Japan: One year after tragedy

It’s been exactly one year since the T?hoku earthquake and tsunami changed Japan forever. The numbers are staggering: 15,850 deaths, 6,011 injured and 3,287 people still missing, according to the Japanese National Police Agency. The tragedy also took a heavy toll on northeast Japan’s storied fishing and seafood industries. The road to recovery has been long and trying, but the pieces are being put back into place, slowly but surely.

Radioactive water released from holding ponds at the Fukushima No. 1 nuclear power plant on 4 April 2011 contaminated sand lance as far as neighboring Ibaraki Prefecture. The fish exceeded Japanese government safety limits of 2,000 becquerels per kilogram of radioactive iodine and 500 becquerels per kilogram of Cesium-137. While the half-life of radioactive iodine is only eight days, it is 30 years for Cesium-137. The local fishing cooperative voluntarily suspended fishing and foreign countries imposed varying degrees of restrictions.
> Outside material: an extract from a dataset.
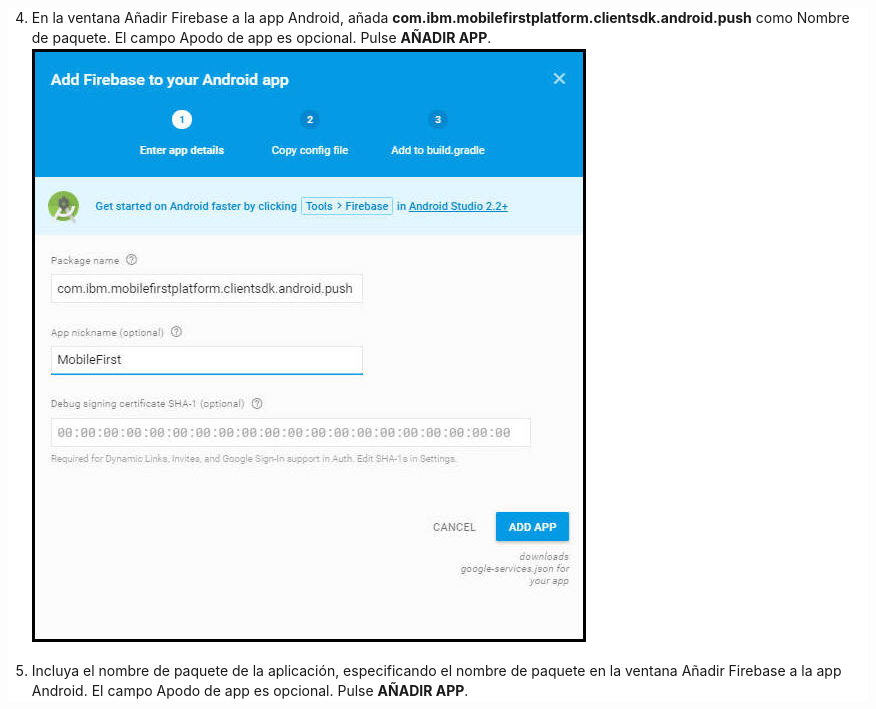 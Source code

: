 4. En la ventana Añadir Firebase a la app Android, añada **com.ibm.mobilefirstplatform.clientsdk.android.push** como Nombre de paquete. El campo Apodo de app es opcional. Pulse **AÑADIR APP**. 
    ![Ventana Adición de Firebase a Android](images/FCM_1.jpg)

5. Incluya el nombre de paquete de la aplicación, especificando el nombre de paquete en la ventana Añadir Firebase a la app Android. El campo Apodo de app es opcional. Pulse **AÑADIR APP**.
Sampling programs continue, but only a few areas were ever closed to fishing. Currently, in Fukushima Prefecture, no fishing is allowed. In Miyagi Prefecture, fishing partly resumed in June 2011. And in Ibaraki Prefecture, there is still no fishing for sand lance, though trawl fishing has resumed. Sampling tests conducted by the central and local governments found no ocean fish except bottom fish caught off Fukushima and Ibaraki with radioactive cesium above the limit as of 24 January 2012. 

As most Japanese seafood is unaffected, exporters have simply adjusted to the added paperwork and testing requirements. Sushi and sashimi materials are regaining consumer confidence abroad. China is the only major market where delays in clearance are cited, causing shippers to stick to less time-sensitive frozen shipments.

Miyagi Prefecture previously led the nation in oyster production with 40 metric tons of oysters a day, but suffered a total loss in the tsunami, as the rafts, from which lines are suspended to culture the bivalves, were left in tangles on rooftops and at the ocean floor. As an example of the scale of destruction, a single oyster farmer in Kesennuma, Shigeatsu Hatakeyama, lost five boats and 70 rafts.

Volunteers from across the nation helped clear debris and untangle gear. After scrambling for seed oysters with which to restart production, the prefecture made its first harvest in November. But it has lost its first-place slot to Hiroshima. Katsuhiko Endo, head of the oyster section of Minamisanriku’s fishing cooperative, has estimated that the local industry could be thriving again in three years.

Tuna fishing vessels formerly based out of Kesennuma called last June at smaller nearby ports that were less severely damaged, because there was little cold storage or bait available in Kesennuma. City leaders worried that the boats may become permanently based in other towns, leaving Kesennuma without an economy once it rebuilds.

Many area towns have no economic base but fishing. Debris has been cleared and roads have been repaired. The large vessels that adorned rooftops are gone. But harbor rebuilding is still in the planning stage. To restart the industry, clearing debris and supplying support for those made homeless is not enough.

Fishing is a capital-intensive industry and many of the stakeholders are aged. There is ambivalence about whether to re-invest and from where the money would come. The fishing cooperatives have only so much credit available.

A general theme among the area’s fishermen is that without a massive infusion of capital their towns may die. With the Japanese legislature split between the ruling party and the opposition, obstructionism seems likely to hinder approval of any such aid.